SafeteeWoW / LibDeflate

Pure Lua compressor and decompressor with high compression ratio using DEFLATE/zlib format.
https://safeteewow.github.io/LibDeflate/
zlib License
85 stars 17 forks source link

Added gzip compression/decompression #2

Closed MCJack123 closed 3 years ago

MCJack123 commented 5 years ago

I added a basic LibDeflate:DecompressGzip function. Tested with gzip 1.6 and Lua 5.1. Uses some bit functions that are included, but this may affect code style.

SafeteeWoW commented 5 years ago

@MCJack123 Thanks. I have reviewed your code. Thank you for your contribution.

It is okay to introduce dependencies, as long as that is only needed for gzip functionality. Can you implement some of the following checklists when you have time? I currently have a busy work schedule, will help in my early May vocation.

Thanks for your contributions.

MCJack123 commented 5 years ago

I've added a compressor and fixed compliance, but something is causing an error in the tests, so I'm going to need to spend a bit more time debugging that.

SafeteeWoW commented 5 years ago

As long as most tests passed, it's okay. I'll fix failed tests. You can search "Fail" in the CI log to figure out which test is failing. Some tests I wrote are probably not needed. Some are workarounds in order to get 100% test coverage.

SafeteeWoW commented 5 years ago

Dont assume "os" and "io" module exists. LibDeflate is originally written for games embeded Lua, which strip away os and io module

SafeteeWoW commented 5 years ago

Can you give an instruction how to work with ComputerCraft,so I can test it?

SafeteeWoW commented 5 years ago

What is the size of your big files? LibDeflate is slow when work with large files. It should work for large files though. I did test 50M input data. But anyway, prefer compressor written in C with Lua binding when working on big files.

SafeteeWoW commented 5 years ago

LibDeflate gzip functionality should be tested against "gzip" See tests/Test.lua:444

Windows CI on Appveyor may not have "gzip" installed. "choco install gzip" may need to be added to .appveyor.yml

SafeteeWoW commented 5 years ago

I will work on your PR on May 1st, hopefully get a Beta version on May 2nd.
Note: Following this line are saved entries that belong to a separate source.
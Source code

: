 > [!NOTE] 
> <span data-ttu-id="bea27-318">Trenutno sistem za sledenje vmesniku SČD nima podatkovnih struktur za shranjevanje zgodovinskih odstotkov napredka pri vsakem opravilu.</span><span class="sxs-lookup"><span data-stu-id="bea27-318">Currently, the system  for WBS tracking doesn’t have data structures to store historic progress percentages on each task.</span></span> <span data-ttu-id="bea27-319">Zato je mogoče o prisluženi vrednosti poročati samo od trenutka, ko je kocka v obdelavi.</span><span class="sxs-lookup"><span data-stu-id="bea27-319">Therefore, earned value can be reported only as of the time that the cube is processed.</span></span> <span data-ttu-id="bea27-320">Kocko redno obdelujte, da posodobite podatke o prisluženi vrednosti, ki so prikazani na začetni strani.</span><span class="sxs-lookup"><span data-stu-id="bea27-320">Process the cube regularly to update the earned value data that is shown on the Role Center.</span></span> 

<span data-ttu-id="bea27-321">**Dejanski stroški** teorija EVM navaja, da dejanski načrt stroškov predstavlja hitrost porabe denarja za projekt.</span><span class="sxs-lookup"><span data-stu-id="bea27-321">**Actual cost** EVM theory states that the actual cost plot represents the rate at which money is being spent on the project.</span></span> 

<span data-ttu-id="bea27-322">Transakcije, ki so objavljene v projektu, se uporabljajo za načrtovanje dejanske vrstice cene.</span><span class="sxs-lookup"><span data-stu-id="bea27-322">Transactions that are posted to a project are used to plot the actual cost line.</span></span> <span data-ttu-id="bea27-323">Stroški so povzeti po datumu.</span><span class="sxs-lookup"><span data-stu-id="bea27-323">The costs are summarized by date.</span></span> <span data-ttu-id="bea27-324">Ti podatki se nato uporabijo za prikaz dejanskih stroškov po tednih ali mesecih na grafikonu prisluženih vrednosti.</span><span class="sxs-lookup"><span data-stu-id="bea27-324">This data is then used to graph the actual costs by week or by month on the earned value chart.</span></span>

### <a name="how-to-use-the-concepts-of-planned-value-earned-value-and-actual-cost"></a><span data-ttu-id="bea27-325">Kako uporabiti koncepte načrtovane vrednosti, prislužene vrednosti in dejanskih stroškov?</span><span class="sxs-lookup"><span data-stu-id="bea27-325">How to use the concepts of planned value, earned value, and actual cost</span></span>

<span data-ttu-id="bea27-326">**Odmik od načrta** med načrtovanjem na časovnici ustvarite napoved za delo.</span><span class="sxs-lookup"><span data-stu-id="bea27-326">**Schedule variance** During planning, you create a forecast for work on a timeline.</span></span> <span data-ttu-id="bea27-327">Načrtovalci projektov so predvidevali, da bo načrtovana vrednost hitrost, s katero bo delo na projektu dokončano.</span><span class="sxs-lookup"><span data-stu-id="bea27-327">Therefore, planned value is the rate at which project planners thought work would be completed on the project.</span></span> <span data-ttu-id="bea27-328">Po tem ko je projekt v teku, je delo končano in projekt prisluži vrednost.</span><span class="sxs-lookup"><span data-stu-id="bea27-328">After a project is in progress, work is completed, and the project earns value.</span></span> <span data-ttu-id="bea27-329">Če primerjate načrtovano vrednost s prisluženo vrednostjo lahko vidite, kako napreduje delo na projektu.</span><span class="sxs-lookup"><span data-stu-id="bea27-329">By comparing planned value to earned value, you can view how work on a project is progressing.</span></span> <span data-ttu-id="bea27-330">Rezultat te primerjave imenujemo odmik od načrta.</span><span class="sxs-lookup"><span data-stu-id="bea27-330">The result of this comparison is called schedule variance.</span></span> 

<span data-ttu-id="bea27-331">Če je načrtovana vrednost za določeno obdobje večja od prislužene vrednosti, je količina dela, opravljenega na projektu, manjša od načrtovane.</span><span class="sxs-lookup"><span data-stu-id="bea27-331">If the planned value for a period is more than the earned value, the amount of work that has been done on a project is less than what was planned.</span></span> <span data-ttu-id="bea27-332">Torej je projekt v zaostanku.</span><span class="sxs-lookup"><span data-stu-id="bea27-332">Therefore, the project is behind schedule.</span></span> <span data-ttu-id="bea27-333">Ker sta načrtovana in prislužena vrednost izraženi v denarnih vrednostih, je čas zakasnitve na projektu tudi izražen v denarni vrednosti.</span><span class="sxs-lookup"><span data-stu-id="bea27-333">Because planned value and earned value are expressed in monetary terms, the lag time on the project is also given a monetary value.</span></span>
MCJack123 commented 5 years ago

I've added a compressor and fixed compliance, but something is causing an error in the tests, so I'm going to need to spend a bit more time debugging that.

What is the size of your big files? LibDeflate is slow when work with large files. It should work for large files though. I did test 50M input data. But anyway, prefer compressor written in C with Lua binding when working on big files.

I need to be able to compress 700k+ files in ComputerCraft, which is pure Lua. ComputerCraft will halt the Lua computer if it runs for 7 seconds without calling os.pullEvent(). This is to prevent infinite loops in programs, but can cause problems for programs that require long processing.

SafeteeWoW commented 5 years ago

Compress file with 700k size, even on compression level 9, shouldn't take 7s. If long processing causes the problem, you can split the file data into multiple parts and call LibDeflate:Compress multiple times and then concat the result

SafeteeWoW commented 5 years ago

btw, your code is failing the static analyzer check in CI, which is run at the beginning of the CI. Also, I have replied some of your comments above.

SafeteeWoW commented 5 years ago

I have pushed several changes into the develop branch of this repository.

SafeteeWoW commented 5 years ago

I made a mistake. Computercraft uses LuaJ as the interpreter. Not Luajit. CI will be added to LuaJ and the ComputerCraft Fork of LuaJ.

SafeteeWoW commented 5 years ago
  1. I will test more Lua interpreter implementations and try to add workarounds if possible. There is a bug in LuaJ 2.0.3 that modifying table during traversal is not possible. I will add work around for it.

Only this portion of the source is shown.